- **WHAT IS REQUIRED**
Transcribe the data exactly. Leave nothing out.

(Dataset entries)

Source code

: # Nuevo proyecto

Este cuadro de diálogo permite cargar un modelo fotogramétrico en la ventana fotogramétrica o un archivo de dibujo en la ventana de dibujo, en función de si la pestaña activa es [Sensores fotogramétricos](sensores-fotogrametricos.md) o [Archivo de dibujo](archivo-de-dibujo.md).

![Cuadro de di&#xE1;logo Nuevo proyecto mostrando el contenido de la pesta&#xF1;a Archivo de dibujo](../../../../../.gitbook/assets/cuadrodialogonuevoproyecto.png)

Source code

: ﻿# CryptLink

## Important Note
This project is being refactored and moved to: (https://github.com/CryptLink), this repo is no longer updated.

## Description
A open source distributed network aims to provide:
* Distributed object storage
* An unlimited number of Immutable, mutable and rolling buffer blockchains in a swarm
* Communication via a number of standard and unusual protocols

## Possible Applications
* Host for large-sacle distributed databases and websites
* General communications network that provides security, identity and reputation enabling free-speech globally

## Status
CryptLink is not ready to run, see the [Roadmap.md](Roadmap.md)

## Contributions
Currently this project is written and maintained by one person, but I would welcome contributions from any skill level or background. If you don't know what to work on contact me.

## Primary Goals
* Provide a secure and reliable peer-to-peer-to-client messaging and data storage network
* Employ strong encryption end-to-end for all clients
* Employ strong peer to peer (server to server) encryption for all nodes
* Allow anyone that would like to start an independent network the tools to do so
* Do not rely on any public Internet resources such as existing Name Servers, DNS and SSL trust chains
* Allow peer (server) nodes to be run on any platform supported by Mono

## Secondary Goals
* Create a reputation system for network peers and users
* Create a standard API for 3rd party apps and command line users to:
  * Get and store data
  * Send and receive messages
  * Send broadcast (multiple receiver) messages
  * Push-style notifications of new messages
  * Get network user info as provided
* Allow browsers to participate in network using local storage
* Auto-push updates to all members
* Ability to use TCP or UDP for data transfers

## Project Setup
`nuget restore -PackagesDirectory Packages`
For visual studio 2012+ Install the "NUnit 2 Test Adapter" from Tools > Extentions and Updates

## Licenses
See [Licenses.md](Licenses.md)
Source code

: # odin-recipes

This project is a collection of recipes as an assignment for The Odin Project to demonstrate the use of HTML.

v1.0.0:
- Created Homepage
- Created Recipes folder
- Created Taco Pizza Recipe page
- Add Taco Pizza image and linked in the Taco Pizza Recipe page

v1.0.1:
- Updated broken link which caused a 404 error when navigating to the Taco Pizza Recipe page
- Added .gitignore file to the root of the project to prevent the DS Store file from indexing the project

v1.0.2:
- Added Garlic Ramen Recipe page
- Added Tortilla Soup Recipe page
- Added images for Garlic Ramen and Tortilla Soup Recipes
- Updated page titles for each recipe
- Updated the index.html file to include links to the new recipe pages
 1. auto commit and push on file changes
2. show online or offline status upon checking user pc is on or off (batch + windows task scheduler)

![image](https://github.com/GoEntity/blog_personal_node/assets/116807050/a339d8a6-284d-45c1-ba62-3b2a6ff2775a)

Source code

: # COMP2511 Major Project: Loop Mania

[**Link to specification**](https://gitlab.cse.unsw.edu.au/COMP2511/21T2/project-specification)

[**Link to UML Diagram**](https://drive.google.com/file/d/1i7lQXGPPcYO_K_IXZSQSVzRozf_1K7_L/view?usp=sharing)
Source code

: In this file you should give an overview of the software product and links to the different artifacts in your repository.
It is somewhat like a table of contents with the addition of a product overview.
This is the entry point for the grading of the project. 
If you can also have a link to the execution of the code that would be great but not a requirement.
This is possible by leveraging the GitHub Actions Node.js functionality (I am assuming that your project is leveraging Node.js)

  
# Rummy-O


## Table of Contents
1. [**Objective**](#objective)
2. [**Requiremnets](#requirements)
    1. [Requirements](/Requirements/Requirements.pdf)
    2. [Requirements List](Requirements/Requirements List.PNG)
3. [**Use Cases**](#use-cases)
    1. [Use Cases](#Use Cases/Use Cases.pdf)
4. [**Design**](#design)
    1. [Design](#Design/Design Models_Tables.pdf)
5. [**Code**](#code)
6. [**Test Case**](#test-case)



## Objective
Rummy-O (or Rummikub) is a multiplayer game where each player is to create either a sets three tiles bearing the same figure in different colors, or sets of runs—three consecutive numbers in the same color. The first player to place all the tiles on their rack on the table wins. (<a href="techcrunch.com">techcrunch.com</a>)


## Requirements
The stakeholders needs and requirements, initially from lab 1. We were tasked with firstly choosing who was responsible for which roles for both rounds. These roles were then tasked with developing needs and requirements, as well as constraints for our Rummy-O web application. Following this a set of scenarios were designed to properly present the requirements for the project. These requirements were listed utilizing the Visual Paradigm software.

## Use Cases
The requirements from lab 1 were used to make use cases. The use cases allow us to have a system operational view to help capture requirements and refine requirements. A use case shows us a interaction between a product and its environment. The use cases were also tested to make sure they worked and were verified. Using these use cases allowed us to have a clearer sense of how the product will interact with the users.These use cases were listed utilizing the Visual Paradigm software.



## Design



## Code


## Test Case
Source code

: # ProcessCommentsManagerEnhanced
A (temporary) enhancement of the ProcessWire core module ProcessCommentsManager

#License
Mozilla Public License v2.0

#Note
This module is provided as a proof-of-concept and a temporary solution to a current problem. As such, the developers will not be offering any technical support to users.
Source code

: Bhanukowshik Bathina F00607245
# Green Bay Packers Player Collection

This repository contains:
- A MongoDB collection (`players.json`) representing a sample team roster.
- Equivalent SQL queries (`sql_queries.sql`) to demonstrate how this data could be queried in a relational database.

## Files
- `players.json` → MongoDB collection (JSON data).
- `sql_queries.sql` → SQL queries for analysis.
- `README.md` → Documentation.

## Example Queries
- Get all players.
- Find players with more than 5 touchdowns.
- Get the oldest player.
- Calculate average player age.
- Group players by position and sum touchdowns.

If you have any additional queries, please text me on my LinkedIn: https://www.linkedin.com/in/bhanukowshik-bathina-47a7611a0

- **OUTPUT FOR THIS EXERCISE**
Source code

: # Nuevo proyecto

Este cuadro de diálogo permite cargar un modelo fotogramétrico en la ventana fotogramétrica o un archivo de dibujo en la ventana de dibujo, en función de si la pestaña activa es [Sensores fotogramétricos](sensores-fotogrametricos.md) o [Archivo de dibujo](archivo-de-dibujo.md).

![Cuadro de di&#xE1;logo Nuevo proyecto mostrando el contenido de la pesta&#xF1;a Archivo de dibujo](../../../../../.gitbook/assets/cuadrodialogonuevoproyecto.png)

Source code

: ﻿# CryptLink

## Important Note
This project is being refactored and moved to: (https://github.com/CryptLink), this repo is no longer updated.

## Description
A open source distributed network aims to provide:
* Distributed object storage
* An unlimited number of Immutable, mutable and rolling buffer blockchains in a swarm
* Communication via a number of standard and unusual protocols

## Possible Applications
* Host for large-sacle distributed databases and websites
* General communications network that provides security, identity and reputation enabling free-speech globally

## Status
CryptLink is not ready to run, see the [Roadmap.md](Roadmap.md)

## Contributions
Currently this project is written and maintained by one person, but I would welcome contributions from any skill level or background. If you don't know what to work on contact me.

## Primary Goals
* Provide a secure and reliable peer-to-peer-to-client messaging and data storage network
* Employ strong encryption end-to-end for all clients
* Employ strong peer to peer (server to server) encryption for all nodes
* Allow anyone that would like to start an independent network the tools to do so
* Do not rely on any public Internet resources such as existing Name Servers, DNS and SSL trust chains
* Allow peer (server) nodes to be run on any platform supported by Mono

## Secondary Goals
* Create a reputation system for network peers and users
* Create a standard API for 3rd party apps and command line users to:
  * Get and store data
  * Send and receive messages
  * Send broadcast (multiple receiver) messages
  * Push-style notifications of new messages
  * Get network user info as provided
* Allow browsers to participate in network using local storage
* Auto-push updates to all members
* Ability to use TCP or UDP for data transfers

## Project Setup
`nuget restore -PackagesDirectory Packages`
For visual studio 2012+ Install the "NUnit 2 Test Adapter" from Tools > Extentions and Updates

## Licenses
See [Licenses.md](Licenses.md)
Source code

: # odin-recipes

This project is a collection of recipes as an assignment for The Odin Project to demonstrate the use of HTML.

v1.0.0:
- Created Homepage
- Created Recipes folder
- Created Taco Pizza Recipe page
- Add Taco Pizza image and linked in the Taco Pizza Recipe page

v1.0.1:
- Updated broken link which caused a 404 error when navigating to the Taco Pizza Recipe page
- Added .gitignore file to the root of the project to prevent the DS Store file from indexing the project

v1.0.2:
- Added Garlic Ramen Recipe page
- Added Tortilla Soup Recipe page
- Added images for Garlic Ramen and Tortilla Soup Recipes
- Updated page titles for each recipe
- Updated the index.html file to include links to the new recipe pages
 1. auto commit and push on file changes
2. show online or offline status upon checking user pc is on or off (batch + windows task scheduler)

![image](https://github.com/GoEntity/blog_personal_node/assets/116807050/a339d8a6-284d-45c1-ba62-3b2a6ff2775a)

Source code

: # COMP2511 Major Project: Loop Mania

[**Link to specification**](https://gitlab.cse.unsw.edu.au/COMP2511/21T2/project-specification)

[**Link to UML Diagram**](https://drive.google.com/file/d/1i7lQXGPPcYO_K_IXZSQSVzRozf_1K7_L/view?usp=sharing)
Source code

: In this file you should give an overview of the software product and links to the different artifacts in your repository.
It is somewhat like a table of contents with the addition of a product overview.
This is the entry point for the grading of the project. 
If you can also have a link to the execution of the code that would be great but not a requirement.
This is possible by leveraging the GitHub Actions Node.js functionality (I am assuming that your project is leveraging Node.js)

  
# Rummy-O


## Table of Contents
1. [**Objective**](#objective)
2. [**Requiremnets](#requirements)
    1. [Requirements](/Requirements/Requirements.pdf)
    2. [Requirements List](Requirements/Requirements List.PNG)
3. [**Use Cases**](#use-cases)
    1. [Use Cases](#Use Cases/Use Cases.pdf)
4. [**Design**](#design)
    1. [Design](#Design/Design Models_Tables.pdf)
5. [**Code**](#code)
6. [**Test Case**](#test-case)



## Objective
Rummy-O (or Rummikub) is a multiplayer game where each player is to create either a sets three tiles bearing the same figure in different colors, or sets of runs—three consecutive numbers in the same color. The first player to place all the tiles on their rack on the table wins. (<a href="techcrunch.com">techcrunch.com</a>)


## Requirements
The stakeholders needs and requirements, initially from lab 1. We were tasked with firstly choosing who was responsible for which roles for both rounds. These roles were then tasked with developing needs and requirements, as well as constraints for our Rummy-O web application. Following this a set of scenarios were designed to properly present the requirements for the project. These requirements were listed utilizing the Visual Paradigm software.

## Use Cases
The requirements from lab 1 were used to make use cases. The use cases allow us to have a system operational view to help capture requirements and refine requirements. A use case shows us a interaction between a product and its environment. The use cases were also tested to make sure they worked and were verified. Using these use cases allowed us to have a clearer sense of how the product will interact with the users.These use cases were listed utilizing the Visual Paradigm software.



## Design



## Code


## Test Case
Source code

: # ProcessCommentsManagerEnhanced
A (temporary) enhancement of the ProcessWire core module ProcessCommentsManager

#License
Mozilla Public License v2.0

#Note
This module is provided as a proof-of-concept and a temporary solution to a current problem. As such, the developers will not be offering any technical support to users.
Source code

: Bhanukowshik Bathina F00607245
# Green Bay Packers Player Collection

This repository contains:
- A MongoDB collection (`players.json`) representing a sample team roster.
- Equivalent SQL queries (`sql_queries.sql`) to demonstrate how this data could be queried in a relational database.

## Files
- `players.json` → MongoDB collection (JSON data).
- `sql_queries.sql` → SQL queries for analysis.
- `README.md` → Documentation.

## Example Queries
- Get all players.
- Find players with more than 5 touchdowns.
- Get the oldest player.
- Calculate average player age.
- Group players by position and sum touchdowns.

If you have any additional queries, please text me on my LinkedIn: https://www.linkedin.com/in/bhanukowshik-bathina-47a7611a0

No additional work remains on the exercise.